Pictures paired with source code
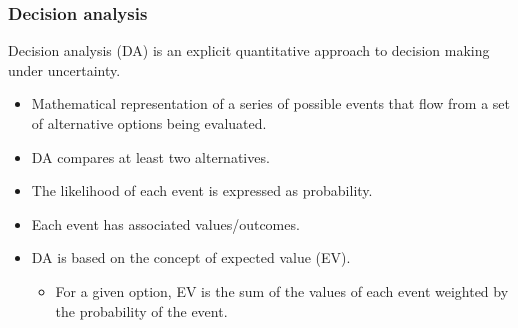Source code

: \begin{frame}
\frametitle{Decision analysis}
Decision analysis (DA) is an \alert{explicit quantitative} approach to decision making \alert{under uncertainty}.
	\begin{itemize}
		\item Mathematical representation of a series of possible events that flow from a set of alternative options being evaluated.
		\item DA compares at least two alternatives.
		\item The likelihood of each event is expressed as probability.
		\item Each event has associated values/outcomes.
		\item DA is based on the concept of \alert{expected value (EV)}.
				\begin{itemize}
		\item For a given option, EV is the sum of the values of each event weighted by the probability of the event.
		\end{itemize}
	\end{itemize}
\end{frame}
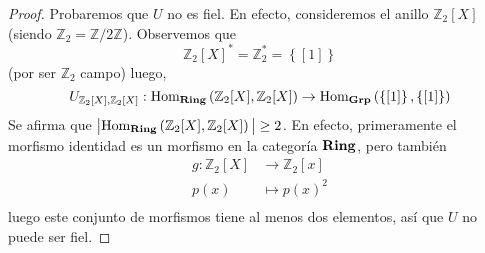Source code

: \documentclass[12pt]{report}
\newcounter{it}
\theoremstyle{largebreak}
\newcommand\abs[1]{\ensuremath{\big|#1\big|}}
\newcommand{\Hom}[3]{\ensuremath{\textup{Hom}_{#1}\left(#2,#3\right)}}
\newcommand{\Cat}[1]{\ensuremath{\textup{\textbf{#1}}}}
\begin{document}
    \begin{proof}
        Probaremos que $U$ no es fiel. En efecto, consideremos el anillo
        $\mathbb{Z}_2[X]$ (siendo $\mathbb{Z}_2=\mathbb{Z}/2\mathbb{Z}$). Observemos que
        \begin{equation*}
            \mathbb{Z}_2[X]^*=\mathbb{Z}_2^*=\left\{[1]\right\}
        \end{equation*}
        (por ser $\mathbb{Z}_2$ campo) luego,
        \begin{equation*}
            U_{\mathbb{Z}_2[X],\mathbb{Z}_2[X]}:\Hom{\Cat{Ring}}{\mathbb{Z}_2[X]}{\mathbb{Z}_2[X]}\rightarrow\Hom{\Cat{Grp}}{\left\{[1]\right\}}{\left\{[1]\right\}}
        \end{equation*}
        Se afirma que $\abs{\Hom{\Cat{Ring}}{\mathbb{Z}_2[X]}{\mathbb{Z}_2[X]}}\geq 2$. En efecto, primeramente el morfismo identidad es un morfismo en la categoría $\Cat{Ring}$, pero también
        \begin{equation*}
            \begin{split}
                g:\mathbb{Z}_2[X]&\rightarrow\mathbb{Z}_2[x]\\
                p(x)&\mapsto p(x)^2\\
            \end{split}
        \end{equation*}
        luego este conjunto de morfismos tiene al menos dos elementos, así que $U$ no puede ser fiel.


\end{proof}
\end{document}
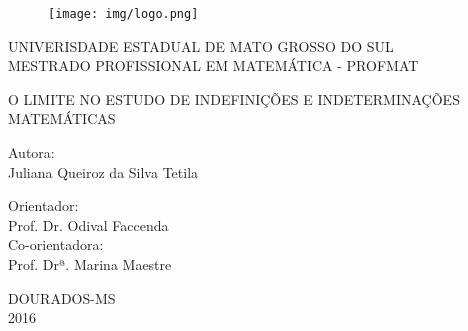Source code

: \thispagestyle{empty}
\begin{center}


\begin{figure}[H]
\centering %
\texttt{[image: img/logo.png]}
\end{figure}


\normalsize{UNIVERISDADE ESTADUAL DE MATO GROSSO DO SUL\\ MESTRADO PROFISSIONAL EM MATEMÁTICA - PROFMAT}


\vspace*{3cm}

\Large{O LIMITE NO ESTUDO DE INDEFINIÇÕES E INDETERMINAÇÕES MATEMÁTICAS}


\vspace*{3cm}
\normalsize{Autora:}\\
\normalsize{Juliana Queiroz da Silva Tetila}

\vspace*{2cm}
\normalsize{Orientador:}\\
\normalsize{Prof. Dr. Odival Faccenda}\\
\normalsize{Co-orientadora:}\\
\normalsize{Prof. Drª. Marina Maestre}
\vspace*{5cm}


\large{DOURADOS-MS \\ 2016}
\end{center}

What to produce
Which of the lines above carry the string "ensuremath"? Copy every one.

Reply
\newcommand\abs[1]{\ensuremath{\big|#1\big|}}
\newcommand{\Hom}[3]{\ensuremath{\textup{Hom}_{#1}\left(#2,#3\right)}}
\newcommand{\Cat}[1]{\ensuremath{\textup{\textbf{#1}}}}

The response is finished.